With the pictures removed, the data below must be transcribed in full and exactly.
──────── GIVEN DATA ────────
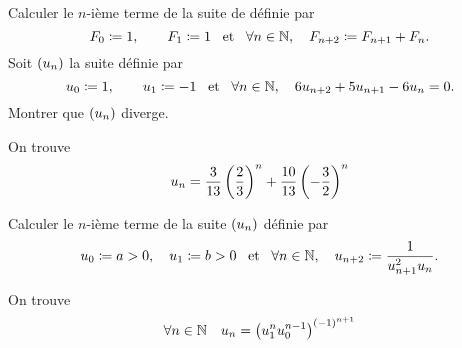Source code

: \documentclass{magnolia}
\begin{document}
\begin{preuve}




\end{preuve}


\begin{exos}
\exo Calculer le $n$-ième terme de la suite de  définie par
  \[F_0\coloneqq 1, \qquad F_1\coloneqq 1 \quad\!\text{et}\quad\! \forall n\in\mathbb{N} ,\quad F_{n+2}\coloneqq F_{n+1}+F_n.\]
\exo Soit $\left(u_n\right)$ la suite définie par
  \[u_0\coloneqq 1, \qquad u_1\coloneqq -1 \quad\!\text{et}\quad\! \forall n\in\mathbb{N} ,\quad 6u_{n+2}+5u_{n+1}-6u_n=0.\]
  Montrer que $\left(u_n\right)$ diverge.
  \begin{sol}
  On trouve
  \[u_n=\frac{3}{13}\left(\frac{2}{3}\right)^n+\frac{10}{13}\left(-\frac{3}{2}\right)^n\]
  \end{sol}
\exo Calculer le $n$-ième terme de la suite $\left(u_n\right)$ définie par
  \[u_0\coloneqq a>0, \quad u_1\coloneqq b>0 \quad\!\text{et}\quad\! \forall n\in\mathbb{N} ,\quad u_{n+2}\coloneqq\frac{1}{u_{n+1}^2u_n}.\]
  \begin{sol}
  On trouve
  \[\forall n\in\mathbb{N} \quad u_n=\left(u_1^n u_0^{n-1}\right)^{\left(-1\right)^{n+1}}\]
  \end{sol}
\end{exos}
\end{document}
────────
SOLUTION BELOW:
Source code

: \documentclass{magnolia}
\begin{document}
\begin{preuve}




\end{preuve}


\begin{exos}
\exo Calculer le $n$-ième terme de la suite de  définie par
  \[F_0\coloneqq 1, \qquad F_1\coloneqq 1 \quad\!\text{et}\quad\! \forall n\in\mathbb{N} ,\quad F_{n+2}\coloneqq F_{n+1}+F_n.\]
\exo Soit $\left(u_n\right)$ la suite définie par
  \[u_0\coloneqq 1, \qquad u_1\coloneqq -1 \quad\!\text{et}\quad\! \forall n\in\mathbb{N} ,\quad 6u_{n+2}+5u_{n+1}-6u_n=0.\]
  Montrer que $\left(u_n\right)$ diverge.
  \begin{sol}
  On trouve
  \[u_n=\frac{3}{13}\left(\frac{2}{3}\right)^n+\frac{10}{13}\left(-\frac{3}{2}\right)^n\]
  \end{sol}
\exo Calculer le $n$-ième terme de la suite $\left(u_n\right)$ définie par
  \[u_0\coloneqq a>0, \quad u_1\coloneqq b>0 \quad\!\text{et}\quad\! \forall n\in\mathbb{N} ,\quad u_{n+2}\coloneqq\frac{1}{u_{n+1}^2u_n}.\]
  \begin{sol}
  On trouve
  \[\forall n\in\mathbb{N} \quad u_n=\left(u_1^n u_0^{n-1}\right)^{\left(-1\right)^{n+1}}\]
  \end{sol}
\end{exos}
\end{document}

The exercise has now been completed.